Segment Start: RECORD EXCERPTS

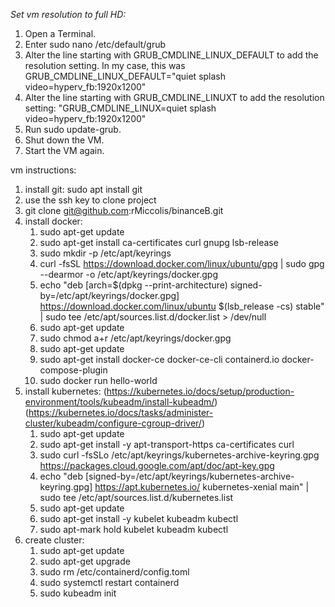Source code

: *Set vm resolution to full HD:*

1. Open a Terminal.
2. Enter sudo nano /etc/default/grub
3. Alter the line starting with GRUB_CMDLINE_LINUX_DEFAULT to add the resolution setting. In my case, this was GRUB_CMDLINE_LINUX_DEFAULT="quiet splash video=hyperv_fb:1920x1200"
3. Alter the line starting with GRUB_CMDLINE_LINUXT to add the resolution setting: "GRUB_CMDLINE_LINUX=quiet splash video=hyperv_fb:1920x1200"
4. Run sudo update-grub.
5. Shut down the VM.
6. Start the VM again.

vm instructions:
1. install git: sudo apt install git
2. use the ssh key to clone project
3. git clone git@github.com:rMiccolis/binanceB.git
4. install docker: 
   1. sudo apt-get update
   2. sudo apt-get install ca-certificates curl gnupg lsb-release
   3. sudo mkdir -p /etc/apt/keyrings
   4. curl -fsSL https://download.docker.com/linux/ubuntu/gpg | sudo gpg --dearmor -o /etc/apt/keyrings/docker.gpg
   5. echo  "deb [arch=$(dpkg --print-architecture) signed-by=/etc/apt/keyrings/docker.gpg] https://download.docker.com/linux/ubuntu $(lsb_release -cs) stable" | sudo tee /etc/apt/sources.list.d/docker.list > /dev/null
   6. sudo apt-get update
   7. sudo chmod a+r /etc/apt/keyrings/docker.gpg
   8. sudo apt-get update
   9. sudo apt-get install docker-ce docker-ce-cli containerd.io docker-compose-plugin
   10. sudo docker run hello-world
5. install kubernetes: (https://kubernetes.io/docs/setup/production-environment/tools/kubeadm/install-kubeadm/) (https://kubernetes.io/docs/tasks/administer-cluster/kubeadm/configure-cgroup-driver/)
   1. sudo apt-get update
   2. sudo apt-get install -y apt-transport-https ca-certificates curl
   3. sudo curl -fsSLo /etc/apt/keyrings/kubernetes-archive-keyring.gpg https://packages.cloud.google.com/apt/doc/apt-key.gpg
   4. echo "deb [signed-by=/etc/apt/keyrings/kubernetes-archive-keyring.gpg] https://apt.kubernetes.io/ kubernetes-xenial main" | sudo tee /etc/apt/sources.list.d/kubernetes.list
   5. sudo apt-get update
   6. sudo apt-get install -y kubelet kubeadm kubectl
   7. sudo apt-mark hold kubelet kubeadm kubectl
6. create cluster:
   1. sudo apt-get update
   2. sudo apt-get upgrade
   3. sudo rm /etc/containerd/config.toml
   4. sudo systemctl restart containerd
   5. sudo kubeadm init

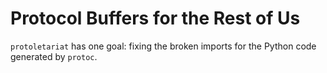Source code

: # Protocol Buffers for the Rest of Us

`protoletariat` has one goal: fixing the broken imports
for the Python code generated by `protoc`.
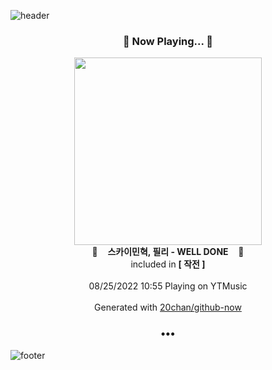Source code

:![header](https://capsule-render.vercel.app/api?type=wave&height=170&section=header&text=Hi.%20I'm%20SHIFT&fontColor=090707&fontAlignX=45&fontAlignY=65&fontSize=100)

<h3 align="center">🎵 Now Playing... 🎵</h3>
<p align="center">
  <a href="https://music.youtube.com/watch?v=-M_4jb5A4OA">
    <img width="300" src="https://lh3.googleusercontent.com/eZjuNjcLfpp55E0VpXNhLq0d-Y8gQflZiynXhXehz8gil_8wNuI3tRI9UFY-KTs2CV2cXorJqmRZClo">
  </a>
  <br>
  🎵&nbsp&nbsp&nbsp <b>스카이민혁, 필리 - WELL DONE</b> &nbsp&nbsp&nbsp🎵
  <br>
  included in <b>[ 작전 ]</b>
  
  <br />
  <br />
  08/25/2022 10:55 Playing on YTMusic
  <br />
  <br />
  Generated with <a href="https://github.com/20chan/github-now">20chan/github-now</a>
</p>

<h3 align="center">•••</h3>

![footer](https://capsule-render.vercel.app/api?type=wave&height=150&section=footer)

Segment End: RECORD EXCERPTS

# DIRECTIONS FOR THIS TASK
Skip the pictures and reproduce all remaining entries exactly.

# YOUR RESPONSE
Source code

: *Set vm resolution to full HD:*

1. Open a Terminal.
2. Enter sudo nano /etc/default/grub
3. Alter the line starting with GRUB_CMDLINE_LINUX_DEFAULT to add the resolution setting. In my case, this was GRUB_CMDLINE_LINUX_DEFAULT="quiet splash video=hyperv_fb:1920x1200"
3. Alter the line starting with GRUB_CMDLINE_LINUXT to add the resolution setting: "GRUB_CMDLINE_LINUX=quiet splash video=hyperv_fb:1920x1200"
4. Run sudo update-grub.
5. Shut down the VM.
6. Start the VM again.

vm instructions:
1. install git: sudo apt install git
2. use the ssh key to clone project
3. git clone git@github.com:rMiccolis/binanceB.git
4. install docker: 
   1. sudo apt-get update
   2. sudo apt-get install ca-certificates curl gnupg lsb-release
   3. sudo mkdir -p /etc/apt/keyrings
   4. curl -fsSL https://download.docker.com/linux/ubuntu/gpg | sudo gpg --dearmor -o /etc/apt/keyrings/docker.gpg
   5. echo  "deb [arch=$(dpkg --print-architecture) signed-by=/etc/apt/keyrings/docker.gpg] https://download.docker.com/linux/ubuntu $(lsb_release -cs) stable" | sudo tee /etc/apt/sources.list.d/docker.list > /dev/null
   6. sudo apt-get update
   7. sudo chmod a+r /etc/apt/keyrings/docker.gpg
   8. sudo apt-get update
   9. sudo apt-get install docker-ce docker-ce-cli containerd.io docker-compose-plugin
   10. sudo docker run hello-world
5. install kubernetes: (https://kubernetes.io/docs/setup/production-environment/tools/kubeadm/install-kubeadm/) (https://kubernetes.io/docs/tasks/administer-cluster/kubeadm/configure-cgroup-driver/)
   1. sudo apt-get update
   2. sudo apt-get install -y apt-transport-https ca-certificates curl
   3. sudo curl -fsSLo /etc/apt/keyrings/kubernetes-archive-keyring.gpg https://packages.cloud.google.com/apt/doc/apt-key.gpg
   4. echo "deb [signed-by=/etc/apt/keyrings/kubernetes-archive-keyring.gpg] https://apt.kubernetes.io/ kubernetes-xenial main" | sudo tee /etc/apt/sources.list.d/kubernetes.list
   5. sudo apt-get update
   6. sudo apt-get install -y kubelet kubeadm kubectl
   7. sudo apt-mark hold kubelet kubeadm kubectl
6. create cluster:
   1. sudo apt-get update
   2. sudo apt-get upgrade
   3. sudo rm /etc/containerd/config.toml
   4. sudo systemctl restart containerd
   5. sudo kubeadm init

Source code

: # Protocol Buffers for the Rest of Us

`protoletariat` has one goal: fixing the broken imports
for the Python code generated by `protoc`.
Source code

:![header](https://capsule-render.vercel.app/api?type=wave&height=170&section=header&text=Hi.%20I'm%20SHIFT&fontColor=090707&fontAlignX=45&fontAlignY=65&fontSize=100)

<h3 align="center">🎵 Now Playing... 🎵</h3>
<p align="center">
  <a href="https://music.youtube.com/watch?v=-M_4jb5A4OA">
    <img width="300" src="https://lh3.googleusercontent.com/eZjuNjcLfpp55E0VpXNhLq0d-Y8gQflZiynXhXehz8gil_8wNuI3tRI9UFY-KTs2CV2cXorJqmRZClo">
  </a>
  <br>
  🎵&nbsp&nbsp&nbsp <b>스카이민혁, 필리 - WELL DONE</b> &nbsp&nbsp&nbsp🎵
  <br>
  included in <b>[ 작전 ]</b>
  
  <br />
  <br />
  08/25/2022 10:55 Playing on YTMusic
  <br />
  <br />
  Generated with <a href="https://github.com/20chan/github-now">20chan/github-now</a>
</p>

<h3 align="center">•••</h3>

![footer](https://capsule-render.vercel.app/api?type=wave&height=150&section=footer)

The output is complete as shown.